Top of Record set

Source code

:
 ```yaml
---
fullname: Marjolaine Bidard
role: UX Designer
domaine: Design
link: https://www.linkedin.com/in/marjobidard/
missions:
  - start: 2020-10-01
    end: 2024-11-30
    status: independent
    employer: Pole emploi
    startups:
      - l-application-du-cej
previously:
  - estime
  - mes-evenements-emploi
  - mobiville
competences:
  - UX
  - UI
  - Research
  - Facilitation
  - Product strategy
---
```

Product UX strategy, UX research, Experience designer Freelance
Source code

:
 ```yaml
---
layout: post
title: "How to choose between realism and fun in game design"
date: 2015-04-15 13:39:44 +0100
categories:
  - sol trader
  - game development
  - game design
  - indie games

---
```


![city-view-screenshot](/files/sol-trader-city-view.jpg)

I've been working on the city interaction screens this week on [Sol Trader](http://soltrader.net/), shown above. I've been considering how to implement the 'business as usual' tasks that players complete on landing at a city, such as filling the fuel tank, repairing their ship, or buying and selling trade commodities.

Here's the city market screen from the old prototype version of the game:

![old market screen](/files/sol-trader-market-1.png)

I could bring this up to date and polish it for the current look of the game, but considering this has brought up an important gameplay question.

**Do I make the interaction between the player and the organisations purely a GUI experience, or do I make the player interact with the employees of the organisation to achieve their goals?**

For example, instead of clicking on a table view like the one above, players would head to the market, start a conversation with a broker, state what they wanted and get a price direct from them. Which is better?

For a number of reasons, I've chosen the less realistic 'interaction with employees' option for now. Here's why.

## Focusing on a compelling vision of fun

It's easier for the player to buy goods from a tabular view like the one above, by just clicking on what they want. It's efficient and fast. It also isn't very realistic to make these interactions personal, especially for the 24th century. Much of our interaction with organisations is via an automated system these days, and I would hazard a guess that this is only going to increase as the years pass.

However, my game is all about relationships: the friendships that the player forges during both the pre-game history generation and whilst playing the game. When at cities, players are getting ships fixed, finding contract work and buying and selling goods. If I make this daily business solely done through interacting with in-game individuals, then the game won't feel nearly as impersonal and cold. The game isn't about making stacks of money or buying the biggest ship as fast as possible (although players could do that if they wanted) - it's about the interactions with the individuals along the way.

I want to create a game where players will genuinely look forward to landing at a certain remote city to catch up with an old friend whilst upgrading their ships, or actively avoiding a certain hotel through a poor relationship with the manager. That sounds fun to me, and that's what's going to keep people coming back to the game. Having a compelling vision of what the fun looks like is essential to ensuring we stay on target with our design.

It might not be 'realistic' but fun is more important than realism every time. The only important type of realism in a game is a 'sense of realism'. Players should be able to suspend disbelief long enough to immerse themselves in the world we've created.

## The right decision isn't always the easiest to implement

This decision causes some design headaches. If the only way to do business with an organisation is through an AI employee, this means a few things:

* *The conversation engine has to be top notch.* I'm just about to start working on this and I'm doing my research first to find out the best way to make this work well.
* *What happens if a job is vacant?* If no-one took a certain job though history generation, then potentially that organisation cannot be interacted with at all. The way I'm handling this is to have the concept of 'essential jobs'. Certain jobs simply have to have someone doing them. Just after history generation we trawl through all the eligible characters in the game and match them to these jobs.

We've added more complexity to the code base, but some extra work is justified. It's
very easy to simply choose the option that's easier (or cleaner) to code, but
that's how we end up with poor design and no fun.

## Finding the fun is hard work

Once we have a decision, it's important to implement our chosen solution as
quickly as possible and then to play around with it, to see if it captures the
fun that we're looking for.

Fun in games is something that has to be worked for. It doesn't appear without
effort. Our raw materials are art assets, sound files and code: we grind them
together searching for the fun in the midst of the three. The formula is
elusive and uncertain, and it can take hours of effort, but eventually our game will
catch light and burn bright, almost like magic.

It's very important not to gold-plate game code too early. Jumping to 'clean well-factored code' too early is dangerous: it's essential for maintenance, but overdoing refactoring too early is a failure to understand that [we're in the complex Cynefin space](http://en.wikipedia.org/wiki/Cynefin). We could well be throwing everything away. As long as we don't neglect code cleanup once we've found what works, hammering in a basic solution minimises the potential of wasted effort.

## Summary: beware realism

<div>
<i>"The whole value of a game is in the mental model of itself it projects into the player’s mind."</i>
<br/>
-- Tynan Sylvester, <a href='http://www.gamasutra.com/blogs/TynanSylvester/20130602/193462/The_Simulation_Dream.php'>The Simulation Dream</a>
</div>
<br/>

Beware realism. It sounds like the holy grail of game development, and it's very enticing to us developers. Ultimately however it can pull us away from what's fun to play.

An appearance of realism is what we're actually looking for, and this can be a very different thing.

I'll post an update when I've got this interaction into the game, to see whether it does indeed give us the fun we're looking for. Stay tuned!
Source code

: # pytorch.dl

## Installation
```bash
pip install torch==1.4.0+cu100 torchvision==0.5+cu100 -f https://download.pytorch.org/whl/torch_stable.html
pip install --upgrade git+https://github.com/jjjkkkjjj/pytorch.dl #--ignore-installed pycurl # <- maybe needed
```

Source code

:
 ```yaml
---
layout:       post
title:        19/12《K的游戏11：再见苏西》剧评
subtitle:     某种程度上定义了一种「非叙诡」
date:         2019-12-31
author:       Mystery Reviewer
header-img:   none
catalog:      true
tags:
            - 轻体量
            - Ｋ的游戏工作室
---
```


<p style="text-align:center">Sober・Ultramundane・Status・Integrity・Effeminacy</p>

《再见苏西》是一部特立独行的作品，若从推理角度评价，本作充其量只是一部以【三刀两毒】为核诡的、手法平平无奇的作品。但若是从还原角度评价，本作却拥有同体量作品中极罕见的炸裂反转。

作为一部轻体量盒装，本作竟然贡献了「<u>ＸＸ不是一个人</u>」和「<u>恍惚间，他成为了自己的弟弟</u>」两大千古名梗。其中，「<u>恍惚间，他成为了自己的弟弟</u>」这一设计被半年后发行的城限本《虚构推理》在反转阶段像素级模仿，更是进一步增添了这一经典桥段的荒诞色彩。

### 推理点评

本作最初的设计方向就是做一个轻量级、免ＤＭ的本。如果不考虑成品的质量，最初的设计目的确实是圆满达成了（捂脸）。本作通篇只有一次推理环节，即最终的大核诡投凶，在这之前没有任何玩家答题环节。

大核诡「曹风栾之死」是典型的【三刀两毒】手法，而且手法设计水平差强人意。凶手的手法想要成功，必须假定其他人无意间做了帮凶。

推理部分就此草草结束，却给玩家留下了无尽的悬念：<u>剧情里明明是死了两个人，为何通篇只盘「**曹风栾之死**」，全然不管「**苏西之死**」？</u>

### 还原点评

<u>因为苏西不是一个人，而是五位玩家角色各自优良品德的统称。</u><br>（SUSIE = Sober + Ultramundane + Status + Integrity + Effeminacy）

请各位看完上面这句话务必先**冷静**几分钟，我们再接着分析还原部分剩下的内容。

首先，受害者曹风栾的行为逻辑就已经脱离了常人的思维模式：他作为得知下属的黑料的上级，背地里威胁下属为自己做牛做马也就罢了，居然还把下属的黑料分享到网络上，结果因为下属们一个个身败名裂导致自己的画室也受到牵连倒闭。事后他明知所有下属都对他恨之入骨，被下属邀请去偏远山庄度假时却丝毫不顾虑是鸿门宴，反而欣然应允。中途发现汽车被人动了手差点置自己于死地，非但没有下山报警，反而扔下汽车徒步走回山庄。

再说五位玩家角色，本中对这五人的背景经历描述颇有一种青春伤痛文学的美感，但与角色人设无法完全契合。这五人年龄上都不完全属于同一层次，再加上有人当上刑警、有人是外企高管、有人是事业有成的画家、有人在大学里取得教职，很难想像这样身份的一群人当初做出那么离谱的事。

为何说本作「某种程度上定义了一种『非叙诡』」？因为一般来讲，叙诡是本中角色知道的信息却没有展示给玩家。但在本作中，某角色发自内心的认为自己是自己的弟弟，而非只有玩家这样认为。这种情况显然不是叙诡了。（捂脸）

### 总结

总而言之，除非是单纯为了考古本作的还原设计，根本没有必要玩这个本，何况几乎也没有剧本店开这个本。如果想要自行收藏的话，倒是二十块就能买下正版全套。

Bottom of Record set

Activity: For this exercise, repeat exactly the lines of the data above from the one with "It's easier for" down to the one with "However, my game", both end lines included.

Result:
It's easier for the player to buy goods from a tabular view like the one above, by just clicking on what they want. It's efficient and fast. It also isn't very realistic to make these interactions personal, especially for the 24th century. Much of our interaction with organisations is via an automated system these days, and I would hazard a guess that this is only going to increase as the years pass.

However, my game is all about relationships: the friendships that the player forges during both the pre-game history generation and whilst playing the game. When at cities, players are getting ships fixed, finding contract work and buying and selling goods. If I make this daily business solely done through interacting with in-game individuals, then the game won't feel nearly as impersonal and cold. The game isn't about making stacks of money or buying the biggest ship as fast as possible (although players could do that if they wanted) - it's about the interactions with the individuals along the way.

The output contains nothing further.